World

Letters: Polarizing takes on America’s disappointing World Cup loss

U.S. out of the FIFA World Cup

So the ladies lost their match. Congratulations on a game well played but fell short of a victory.  At least they exhibited true sportsmanship by accepting their defeat and congratulating their opponents. Hopefully, they won’t spend the next four years saying that Sweden cheated, that they really won the match, and trying to get World Cup referees to say that USA won the match.

Candy London, Denver

They were too arrogant to sing the National Anthem, but at least they can now sing the blues.

John Shupe, Centennial

Principal punished for safety efforts

Re: “Fired principal defends room,” Aug. 9 news story

I can’t believe that principals are fired or put on leave for the use of a seclusion room in a Denver Public School. These principals are already stressed out, having to deal with sometimes very unruly or even dangerous students that disrupt other students’ learning. Firing or putting a principal on leave is extreme. And this was triggered by an anonymous call? Taking such extreme measures should not be based on anonymous reports, and certainly not when principals are trying to make their schools safer for all. Give the principals a chance!

Bart Cox, Denver

A dangerous intersection of bad bike decisions

While I was driving back from an appointment recently, a speeding bicycle nearly crashed into me while slowly passing restaurants’ outdoor eating areas on 7th Avenue just east of Broadway. Fortunately, there was no collision. However, as a driver, I was completely freaked out!

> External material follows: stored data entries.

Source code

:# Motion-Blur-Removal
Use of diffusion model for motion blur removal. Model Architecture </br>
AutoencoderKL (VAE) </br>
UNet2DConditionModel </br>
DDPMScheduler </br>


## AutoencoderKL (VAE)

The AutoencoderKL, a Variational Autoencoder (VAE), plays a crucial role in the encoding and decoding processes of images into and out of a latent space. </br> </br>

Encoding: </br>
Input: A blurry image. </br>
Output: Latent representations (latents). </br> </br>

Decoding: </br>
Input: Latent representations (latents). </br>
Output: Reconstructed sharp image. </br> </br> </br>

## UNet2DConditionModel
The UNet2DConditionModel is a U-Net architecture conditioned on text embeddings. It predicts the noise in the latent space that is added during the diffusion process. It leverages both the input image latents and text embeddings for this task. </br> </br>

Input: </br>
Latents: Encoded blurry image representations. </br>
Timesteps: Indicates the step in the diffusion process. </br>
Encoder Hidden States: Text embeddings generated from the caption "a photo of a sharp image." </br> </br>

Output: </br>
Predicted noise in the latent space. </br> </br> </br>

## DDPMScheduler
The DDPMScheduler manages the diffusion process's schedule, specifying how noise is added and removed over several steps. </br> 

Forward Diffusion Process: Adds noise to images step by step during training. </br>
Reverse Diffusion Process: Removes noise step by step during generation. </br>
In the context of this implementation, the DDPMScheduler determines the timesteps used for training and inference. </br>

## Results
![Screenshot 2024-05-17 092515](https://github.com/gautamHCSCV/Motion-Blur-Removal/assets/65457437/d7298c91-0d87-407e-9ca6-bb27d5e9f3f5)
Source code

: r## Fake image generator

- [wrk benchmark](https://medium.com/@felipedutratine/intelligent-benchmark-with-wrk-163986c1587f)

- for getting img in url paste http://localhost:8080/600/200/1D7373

Each week I have observed how the implementation of Denver’s bicycle plan has removed vehicle driving lanes, many from high-volume roadways such as South Broadway, and devoted them to bicycles in an effort to make the city more bike friendly – an admirable objective. However, this plan, coupled with lawmakers’ completely irresponsible decision to release cyclists from the requirement of following the “rules of the road” by ignoring stop signs, red lights, and the like, is now bringing vehicles and cyclists, as well as electric bicycles and scooters which typically travel at much higher velocities than manual bikes, in much closer proximity and increasing the likelihood of accidents, many potentially life-ending. For the bike plan to be successful and have long-term viability, all vehicles, motorized or otherwise, should be required to follow all traffic regulations!

Joe Crystal, Denver

Sin tax can’t fund preschool alone

Re: “Universal preschool: Colorado walks back full-time classes for 11,000 children with risk factors,” Aug. 4 news story

I am disappointed but not surprised to read that the universal preschool for 4-year-olds was not funded adequately enough. Voters approved this measure, in part, because the funding would come from tobacco taxes. Most Coloradans do not use tobacco. Most Coloradans do not finance this program, despite the worthiness of the program.

Colorado has a history of letting the few people with habits others may find distasteful pay for programs we all benefit from. Lottery funds, marijuana taxes, sports betting, and tobacco taxes all ostensibly fund programs that we all believe necessary. If we believe this or any program is worth doing, it should be something that we all support, not just by voting for them but also by helping to pay for them.